#### [Stored data]
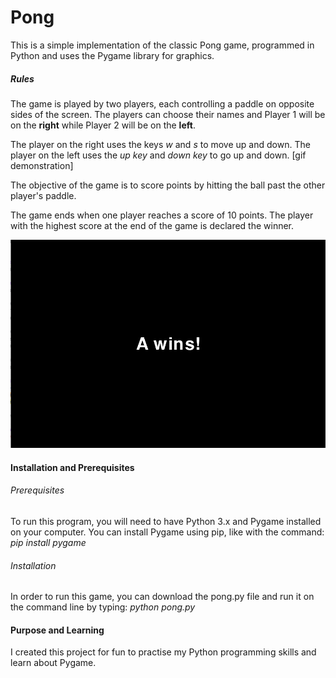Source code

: # Pong
This is a simple implementation of the classic Pong game, programmed in Python and uses the Pygame library for graphics.

##### Rules
The game is played by two players, each controlling a paddle on opposite sides of the screen. The players can choose their names and Player 1 will be on the **right** while Player 2 will be on the **left**. 

The player on the right uses the keys _w_ and _s_ to move up and down. The player on the left uses the _up key_ and _down key_ to go up and down.
[gif demonstration]

 The objective of the game is to score points by hitting the ball past the other player's paddle.

The game ends when one player reaches a score of 10 points. The player with the highest score at the end of the game is declared the winner.

![Alt text](/Images/WinScreen.png?raw=true "Optional Title")

#### Installation and Prerequisites
###### Prerequisites
To run this program, you will need to have Python 3.x and Pygame installed on your computer. You can install Pygame using pip, like with the command: _pip install pygame_

###### Installation
In order to run this game, you can download the pong.py file and run it on the command line by typing: _python pong.py_

#### Purpose and Learning
I created this project for fun to practise my Python programming skills and learn about Pygame.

#### [Directions]
When the word "score" appears in a line of the listing, pull that line out.

#### [Expected output]
 The objective of the game is to score points by hitting the ball past the other player's paddle.
The game ends when one player reaches a score of 10 points. The player with the highest score at the end of the game is declared the winner.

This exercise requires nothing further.